● **Assignment**
Check each line below for the word "Valve", and copy those that have it.
--*--
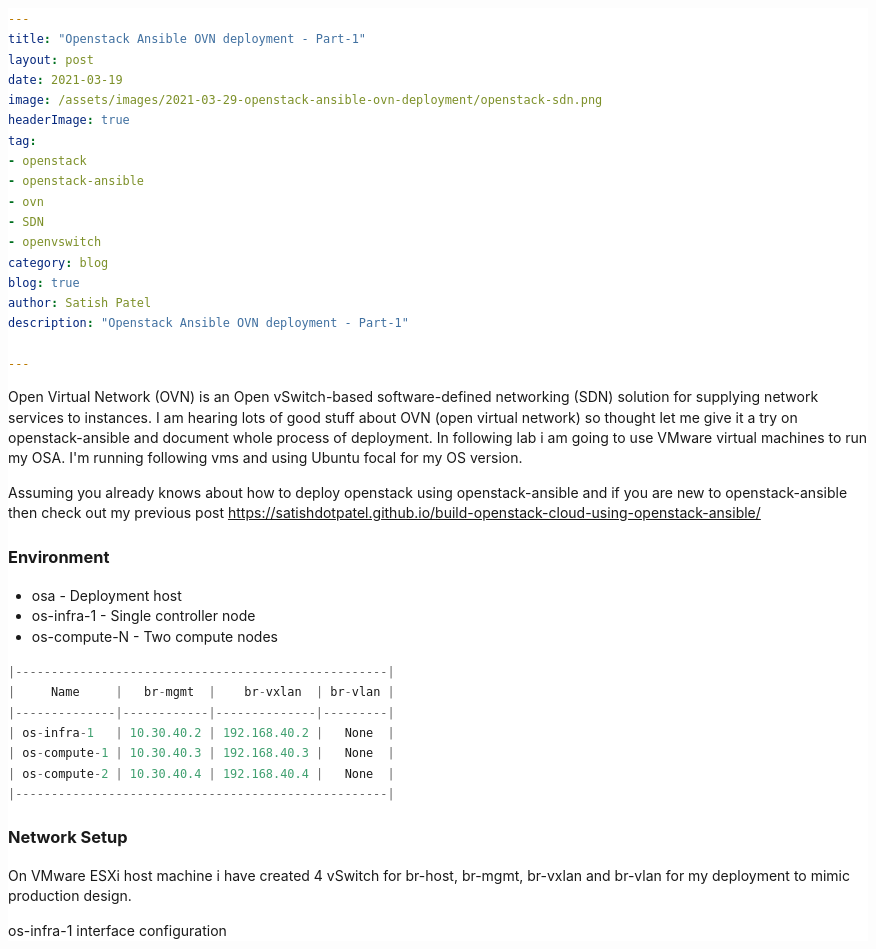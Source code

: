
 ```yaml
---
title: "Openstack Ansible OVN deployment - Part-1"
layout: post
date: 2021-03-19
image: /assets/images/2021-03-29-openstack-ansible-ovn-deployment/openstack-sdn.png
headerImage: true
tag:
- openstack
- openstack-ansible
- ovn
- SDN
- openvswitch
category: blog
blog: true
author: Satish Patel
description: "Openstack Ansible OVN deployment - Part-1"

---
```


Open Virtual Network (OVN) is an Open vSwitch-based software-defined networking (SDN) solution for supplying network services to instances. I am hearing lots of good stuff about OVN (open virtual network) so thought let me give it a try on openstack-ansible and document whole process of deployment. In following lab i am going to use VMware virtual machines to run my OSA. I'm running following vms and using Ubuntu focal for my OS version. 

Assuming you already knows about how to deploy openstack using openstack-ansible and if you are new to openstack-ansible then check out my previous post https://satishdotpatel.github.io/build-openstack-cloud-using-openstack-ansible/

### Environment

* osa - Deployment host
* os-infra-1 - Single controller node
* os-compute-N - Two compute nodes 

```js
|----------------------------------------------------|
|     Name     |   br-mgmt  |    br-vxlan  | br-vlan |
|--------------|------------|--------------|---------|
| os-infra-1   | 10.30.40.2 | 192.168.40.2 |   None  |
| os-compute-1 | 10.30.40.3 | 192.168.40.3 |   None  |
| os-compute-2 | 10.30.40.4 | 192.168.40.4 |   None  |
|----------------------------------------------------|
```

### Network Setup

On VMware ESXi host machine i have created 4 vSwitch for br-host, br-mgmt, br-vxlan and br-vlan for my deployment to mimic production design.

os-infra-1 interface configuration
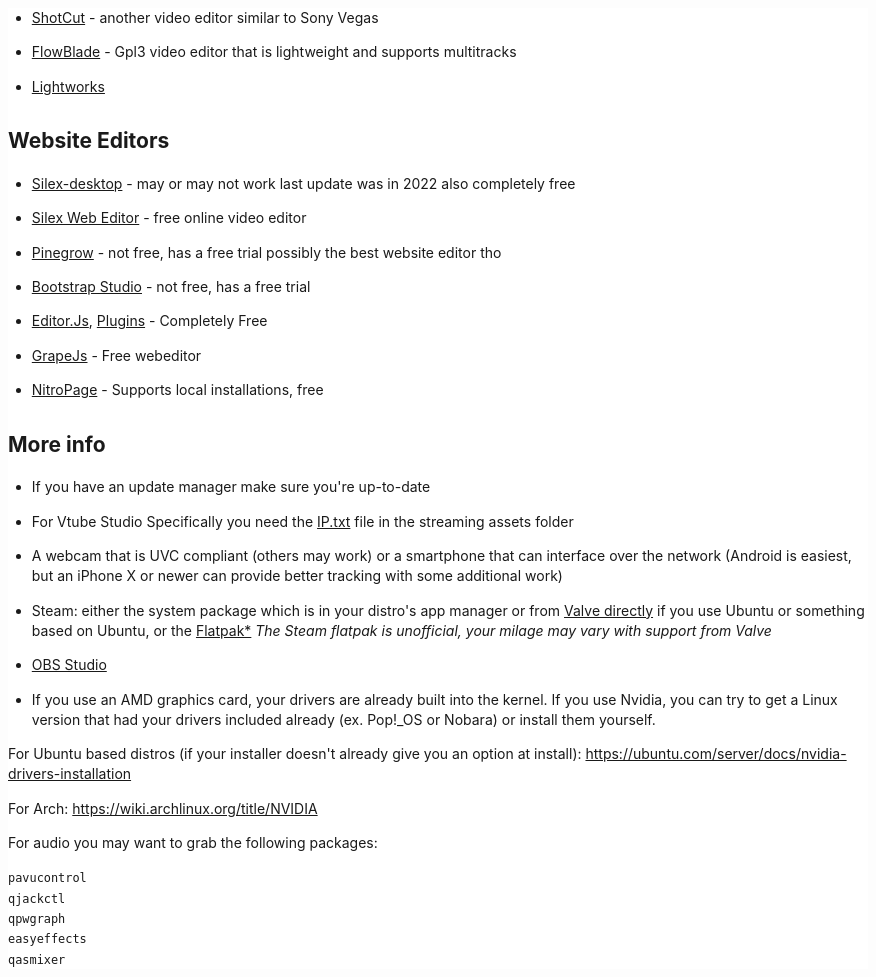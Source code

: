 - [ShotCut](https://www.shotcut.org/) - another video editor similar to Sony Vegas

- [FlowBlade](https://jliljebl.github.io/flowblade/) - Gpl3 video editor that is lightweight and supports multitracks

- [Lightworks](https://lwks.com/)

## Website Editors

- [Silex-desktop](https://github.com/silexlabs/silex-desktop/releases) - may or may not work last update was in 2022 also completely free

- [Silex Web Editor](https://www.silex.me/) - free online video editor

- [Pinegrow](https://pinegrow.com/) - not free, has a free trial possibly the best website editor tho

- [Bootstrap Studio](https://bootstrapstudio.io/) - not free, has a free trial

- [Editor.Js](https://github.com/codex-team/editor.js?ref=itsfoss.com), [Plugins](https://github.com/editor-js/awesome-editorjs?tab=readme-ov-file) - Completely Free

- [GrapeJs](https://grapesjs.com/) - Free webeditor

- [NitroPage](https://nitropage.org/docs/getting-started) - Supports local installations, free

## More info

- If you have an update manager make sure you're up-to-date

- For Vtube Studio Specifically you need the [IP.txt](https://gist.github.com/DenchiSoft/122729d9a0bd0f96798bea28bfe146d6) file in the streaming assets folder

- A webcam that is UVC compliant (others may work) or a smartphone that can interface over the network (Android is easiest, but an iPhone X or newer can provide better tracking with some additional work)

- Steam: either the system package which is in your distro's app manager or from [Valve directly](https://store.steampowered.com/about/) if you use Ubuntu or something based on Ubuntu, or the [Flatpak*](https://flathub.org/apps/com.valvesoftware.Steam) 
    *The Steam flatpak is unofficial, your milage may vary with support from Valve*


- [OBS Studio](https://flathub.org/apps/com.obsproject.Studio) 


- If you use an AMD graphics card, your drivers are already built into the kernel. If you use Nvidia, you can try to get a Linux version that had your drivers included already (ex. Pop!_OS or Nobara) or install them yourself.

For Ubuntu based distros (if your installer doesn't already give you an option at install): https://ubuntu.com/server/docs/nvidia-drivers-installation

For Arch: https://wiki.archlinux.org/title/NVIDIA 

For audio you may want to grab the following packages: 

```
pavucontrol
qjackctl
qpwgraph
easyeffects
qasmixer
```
--*--
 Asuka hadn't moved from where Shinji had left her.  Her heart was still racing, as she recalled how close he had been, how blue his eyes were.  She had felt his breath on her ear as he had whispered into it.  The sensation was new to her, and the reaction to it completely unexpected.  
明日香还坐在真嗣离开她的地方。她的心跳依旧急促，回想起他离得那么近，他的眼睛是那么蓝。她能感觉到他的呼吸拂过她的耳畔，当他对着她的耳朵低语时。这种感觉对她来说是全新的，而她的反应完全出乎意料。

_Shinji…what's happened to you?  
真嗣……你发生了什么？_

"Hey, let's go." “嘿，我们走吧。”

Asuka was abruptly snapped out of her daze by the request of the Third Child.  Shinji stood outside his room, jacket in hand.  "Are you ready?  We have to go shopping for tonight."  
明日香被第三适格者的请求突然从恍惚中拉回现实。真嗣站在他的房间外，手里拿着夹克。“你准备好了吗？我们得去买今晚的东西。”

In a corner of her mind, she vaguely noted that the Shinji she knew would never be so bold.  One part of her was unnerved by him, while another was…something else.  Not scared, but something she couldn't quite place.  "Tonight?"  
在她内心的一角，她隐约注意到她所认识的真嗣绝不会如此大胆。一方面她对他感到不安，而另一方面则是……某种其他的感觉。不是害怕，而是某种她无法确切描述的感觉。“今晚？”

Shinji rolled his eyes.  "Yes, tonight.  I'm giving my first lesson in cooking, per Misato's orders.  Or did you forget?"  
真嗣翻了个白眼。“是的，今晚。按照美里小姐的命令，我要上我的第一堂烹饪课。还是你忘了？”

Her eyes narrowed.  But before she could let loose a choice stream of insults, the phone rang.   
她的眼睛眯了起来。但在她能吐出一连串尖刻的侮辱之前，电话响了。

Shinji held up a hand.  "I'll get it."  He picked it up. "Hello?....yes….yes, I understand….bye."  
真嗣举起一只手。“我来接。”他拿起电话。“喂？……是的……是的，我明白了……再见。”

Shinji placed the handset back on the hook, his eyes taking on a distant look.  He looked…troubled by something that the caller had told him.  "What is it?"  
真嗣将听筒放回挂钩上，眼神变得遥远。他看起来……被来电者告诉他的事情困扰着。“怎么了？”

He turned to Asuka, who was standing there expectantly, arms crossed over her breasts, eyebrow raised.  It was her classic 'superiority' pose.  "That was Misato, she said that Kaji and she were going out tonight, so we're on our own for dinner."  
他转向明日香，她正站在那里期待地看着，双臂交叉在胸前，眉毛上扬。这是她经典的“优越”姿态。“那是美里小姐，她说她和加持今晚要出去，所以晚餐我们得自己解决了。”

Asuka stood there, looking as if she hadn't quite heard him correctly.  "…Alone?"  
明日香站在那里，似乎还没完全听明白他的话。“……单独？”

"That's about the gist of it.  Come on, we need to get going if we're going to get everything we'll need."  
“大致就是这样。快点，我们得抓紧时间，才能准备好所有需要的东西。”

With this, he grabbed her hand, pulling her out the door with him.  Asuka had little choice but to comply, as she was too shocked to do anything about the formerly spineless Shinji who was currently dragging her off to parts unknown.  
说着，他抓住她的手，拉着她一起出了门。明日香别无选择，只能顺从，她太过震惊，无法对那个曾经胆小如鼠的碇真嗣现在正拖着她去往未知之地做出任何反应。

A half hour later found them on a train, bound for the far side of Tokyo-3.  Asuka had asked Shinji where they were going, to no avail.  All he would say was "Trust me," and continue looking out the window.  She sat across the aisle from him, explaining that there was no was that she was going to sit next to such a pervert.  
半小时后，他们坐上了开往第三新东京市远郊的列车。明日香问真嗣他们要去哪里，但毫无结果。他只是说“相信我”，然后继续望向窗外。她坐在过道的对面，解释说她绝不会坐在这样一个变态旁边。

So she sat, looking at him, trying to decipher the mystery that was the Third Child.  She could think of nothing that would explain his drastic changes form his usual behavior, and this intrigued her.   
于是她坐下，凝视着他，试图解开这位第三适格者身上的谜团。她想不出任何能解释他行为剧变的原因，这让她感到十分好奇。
--*--
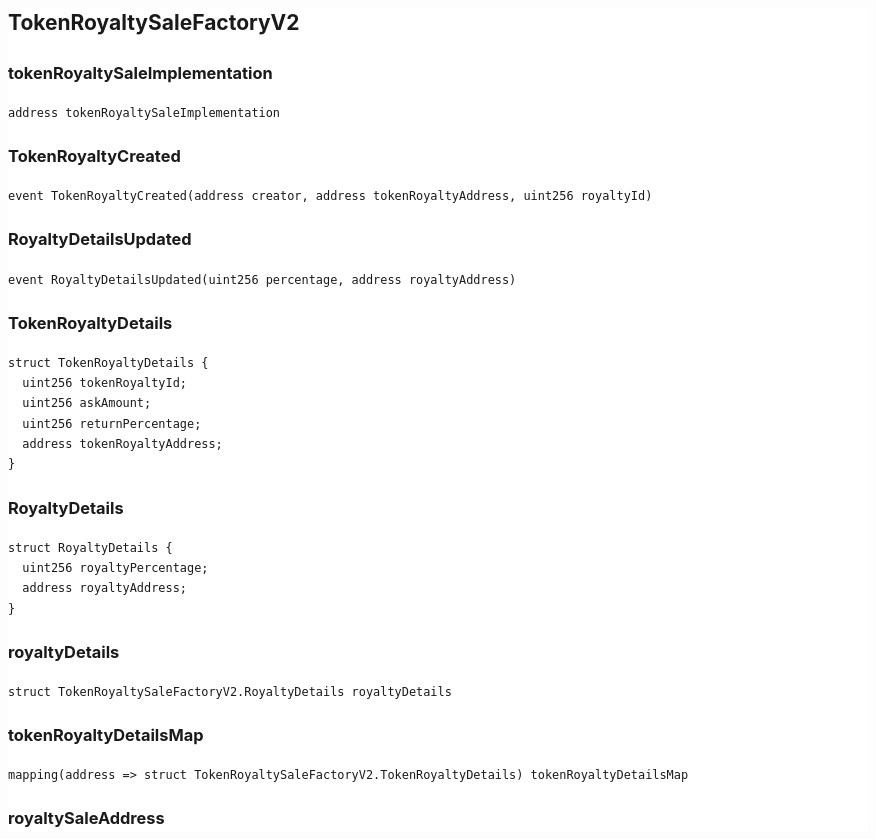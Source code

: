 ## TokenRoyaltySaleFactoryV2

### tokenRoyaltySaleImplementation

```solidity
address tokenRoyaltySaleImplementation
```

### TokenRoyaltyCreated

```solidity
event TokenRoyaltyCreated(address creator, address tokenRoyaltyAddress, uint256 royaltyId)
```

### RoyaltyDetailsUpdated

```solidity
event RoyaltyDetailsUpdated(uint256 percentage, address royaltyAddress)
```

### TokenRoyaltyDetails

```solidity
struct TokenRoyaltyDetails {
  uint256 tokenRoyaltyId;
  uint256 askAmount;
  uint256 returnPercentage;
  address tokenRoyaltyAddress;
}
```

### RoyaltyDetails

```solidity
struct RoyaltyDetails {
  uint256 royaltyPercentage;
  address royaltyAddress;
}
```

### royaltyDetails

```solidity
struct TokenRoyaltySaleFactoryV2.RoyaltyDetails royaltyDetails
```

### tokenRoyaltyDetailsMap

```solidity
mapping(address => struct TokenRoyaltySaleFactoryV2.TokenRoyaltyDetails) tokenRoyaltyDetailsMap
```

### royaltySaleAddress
--*--
● **The completed task**
- Steam: either the system package which is in your distro's app manager or from [Valve directly](https://store.steampowered.com/about/) if you use Ubuntu or something based on Ubuntu, or the [Flatpak*](https://flathub.org/apps/com.valvesoftware.Steam) 
    *The Steam flatpak is unofficial, your milage may vary with support from Valve*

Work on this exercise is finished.